De acordo com companhias importadoras, Petrobras não está praticando preços competitivos em relação à gasolina

O Conselho Administrativo de Defesa Econômica (Cade) pediu esclarecimentos da Petrobras em relação à política de preços dos combustíveis. A cobrança do órgão diz respeito à denúncia das companhias importadoras, que atestam da prática de preços não competitivos pela estatal.

Gasolina e empresas importadoras

O despacho da ação ocorreu em 26 de novembro, realizado pelo órgão de defesa da concorrência, em que foi estipulado o prazo de dez dias a contar desta data para que a Petrobras explique se os preços estão abaixo ou não da paridade internacional e se houve ainda variações nas cotações internacionais durante o período de 53 dias, época em que a gasolina permaneceu sem reajuste no Brasil.

Utilizada como um conceito pela política de preços da estatal, a paridade internacional considera as cotações no exterior, a taxa de câmbio e as despesas para importar os produtos.
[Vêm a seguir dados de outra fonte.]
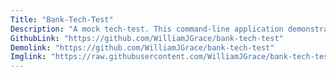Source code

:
 ```yaml
---
Title: "Bank-Tech-Test"
Description: "A mock tech-test. This command-line application demonstrates my OOP and TDD skills"
GithubLink: "https://github.com/WilliamJGrace/bank-tech-test"
Demolink: "https://github.com/WilliamJGrace/bank-tech-test"
Imglink: "https://raw.githubusercontent.com/WilliamJGrace/bank-tech-test/master/Screenshot%202020-04-23%20at%2020.10.54.png"
---
```


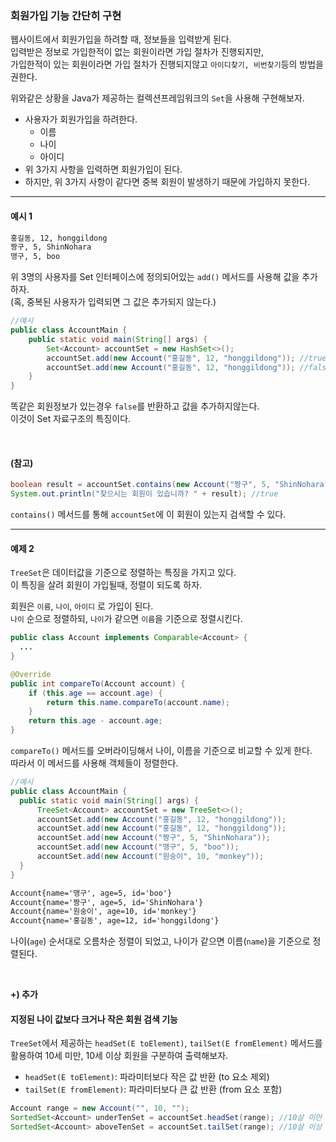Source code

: ### 회원가입 기능 간단히 구현  

웹사이트에서 회원가입을 하려할 때, 정보들을 입력받게 된다.  
입력받은 정보로 가입한적이 없는 회원이라면 가입 절차가 진행되지만,  
가입한적이 있는 회원이라면 가입 절차가 진행되지않고 `아이디찾기, 비번찾기`등의 방법을 권한다.  

위와같은 상황을 Java가 제공하는 컬렉션프레임워크의 `Set`을 사용해 구현해보자.

- 사용자가 회원가입을 하려한다.   
  - 이름
  - 나이
  - 아이디
- 위 3가지 사항을 입력하면 회원가입이 된다.  
- 하지만, 위 3가지 사항이 같다면 중복 회원이 발생하기 때문에 가입하지 못한다.  

-----------------------------------------------

#### 예시 1  

```dtd
홍길동, 12, honggildong 
짱구, 5, ShinNohara
맹구, 5, boo
```

위 3명의 사용자를 Set 인터페이스에 정의되어있는 `add()` 메서드를 사용해 값을 추가하자.  
(혹, 중복된 사용자가 입력되면 그 값은 추가되지 않는다.)  

```java
//예시
public class AccountMain {
    public static void main(String[] args) {
        Set<Account> accountSet = new HashSet<>();
        accountSet.add(new Account("홍길동", 12, "honggildong")); //true
        accountSet.add(new Account("홍길동", 12, "honggildong")); //false
    }
}
```

똑같은 회원정보가 있는경우 `false`를 반환하고 값을 추가하지않는다.  
이것이 Set 자료구조의 특징이다.   

<br>

#### (참고)   

```java
boolean result = accountSet.contains(new Account("짱구", 5, "ShinNohara"));
System.out.println("찾으시는 회원이 있습니까? " + result); //true
```

`contains()` 메서드를 통해 `accountSet`에 이 회원이 있는지 검색할 수 있다.  

-----------------------------------------------------------------

#### 예제 2  

`TreeSet`은 데이터값을 기준으로 정렬하는 특징을 가지고 있다.  
이 특징을 살려 회원이 가입될때, 정렬이 되도록 하자.  

회원은 `이름`, `나이`, `아이디` 로 가입이 된다.  
`나이` 순으로 정렬하되, `나이`가 같으면 `이름`을 기준으로 정렬시킨다.  

```java
public class Account implements Comparable<Account> {
  ...
}
```

```java
@Override
public int compareTo(Account account) {
    if (this.age == account.age) {
        return this.name.compareTo(account.name);
    }
    return this.age - account.age;
}
```

`compareTo()` 메서드를 오버라이딩해서 나이, 이름을 기준으로 비교할 수 있게 한다.  
따라서 이 메서드를 사용해 객체들이 정렬한다.  

```java
//예시
public class AccountMain {
  public static void main(String[] args) {
      TreeSet<Account> accountSet = new TreeSet<>();
      accountSet.add(new Account("홍길동", 12, "honggildong"));
      accountSet.add(new Account("홍길동", 12, "honggildong"));
      accountSet.add(new Account("짱구", 5, "ShinNohara"));
      accountSet.add(new Account("맹구", 5, "boo"));
      accountSet.add(new Account("원숭이", 10, "monkey"));
  }  
}
```
```dtd
Account{name='맹구', age=5, id='boo'}
Account{name='짱구', age=5, id='ShinNohara'}
Account{name='원숭이', age=10, id='monkey'}
Account{name='홍길동', age=12, id='honggildong'}
```

나이(`age`) 순서대로 오름차순 정렬이 되었고, 나이가 같으면 이름(`name`)을 기준으로 정렬된다.  

<br>

**+) 추가**  

#### 지정된 나이 값보다 크거나 작은 회원 검색 기능  

`TreeSet`에서 제공하는 `headSet(E toElement)`, `tailSet(E fromElement)` 메서드를 활용하여 10세 미만, 10세 이상 회원을 구분하여 출력해보자.  

- `headSet(E toElement)`: 파라미터보다 작은 값 반환 (to 요소 제외)
- `tailSet(E fromElement)`: 파라미터보다 큰 값 반환 (from 요소 포함)  

```java
Account range = new Account("", 10, "");
SortedSet<Account> underTenSet = accountSet.headSet(range); //10살 미만
SortedSet<Account> aboveTenSet = accountSet.tailSet(range); //10살 이상
```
Sobre isso, a Associação Brasileira das Importadoras de Combustíveis (Abicom) acusa a empresa petroleira de não respeitar tão conceito.

Além disso, em denúncia enviada ao Cade no último dia 18, a associação reclamava dos 53 dias sem reajuste da gasolina, afirmando que na mesma época o preço de paridade internacional variou 6%, sem haver atualização no mercado doméstico.

Neste mesmo dia, a Petrobras informou a seus clientes o reajuste de 2,7% no valor da gasolina. E nove dias depois, divulgou novo aumento, de 4%.

Preço da gasolina ainda não competitivo

Apesar de tudo isso, de acordo com dados do Centro Brasileiro de Infraestrutura (CBIE), apesar do último reajuste de 4%, a gasolina no Brasil ficou R$ 0,17 por litro abaixo da paridade internacional. O fato aconteceu em virtude da alta nas cotações internacionais e na tarifa de câmbio durante aquela semana.

Todavia, a Abicom argumenta que a prática de preços sendo inferior da paridade internacional, abala o acordo assinado entre a Petrobras e o Cade, em junho deste ano, onde foram suspensas as investigações sobre abuso de poder de mercado em troca do compromisso de venda de refinarias da estatal. Em um trecho do documento, diz o seguinte:

“Trazemos dados atualizados, nos quais se pode observar que, mesmo após a assinatura do TCC [Termo de Compromisso de Cessação], os preços no mercado doméstico continuam abaixo da PPI [paridade de importação] apurada pela Abicom e, inclusive, abaixo dos preços de referência publicados pela ANP [Agência Nacional do Petróleo, Gás e Biocombustíveis].”

Acordo

O TCC estabelece que a estatal venda oito de suas refinarias até o final de 2021. Estipulou também que a petroleira publique os preços de venda dos combustíveis por polo vendedor, seja refinaria ou base de abastecimento. A Petrobras ainda terá que contratar uma auditoria externa para analisar a política de preços a cada três meses.

A venda das refinarias está ligada ao processo que visa a redução da participação estatal no mercado nacional de refino dos atuais 98% para 50%. Porém, o setor reclama que a companhia segue abusando do poder de mercado e, consequentemente, inviabilizando importações por corporações privadas.

Em contrapartida, a Petrobras afirma que o conceito de paridade de importação varia de empresa para empresa, a depender do acesso aos mercados de combustíveis, além da infraestrutura de importação dos produtos.

A estatal disse ainda, em nota, que o conceito de paridade de importação “não é absoluto, único e percebido da mesma maneira por todos os agentes”.

Outro trecho do comunicado diz o seguinte:

“Importante destacar que não houve interrupção nas importações, tanto de diesel quanto de gasolina, realizadas por terceiros para o mercado doméstico brasileiro, o que evidencia a viabilidade econômica das importações realizadas por agentes eficientes de mercado.”

Já as informações da Agência Nacional do Petróleo, Gás e Biocombustíveis (ANP) revelam que a distribuição dos últimos reajustes às bombas ainda não são suficientes. Em quatro semanas, o preço da gasolina em território nacional elevou somente 0,6%. Na última sexta (29/11), o litro do combustível era comercializado, em média, a R$ 4,428.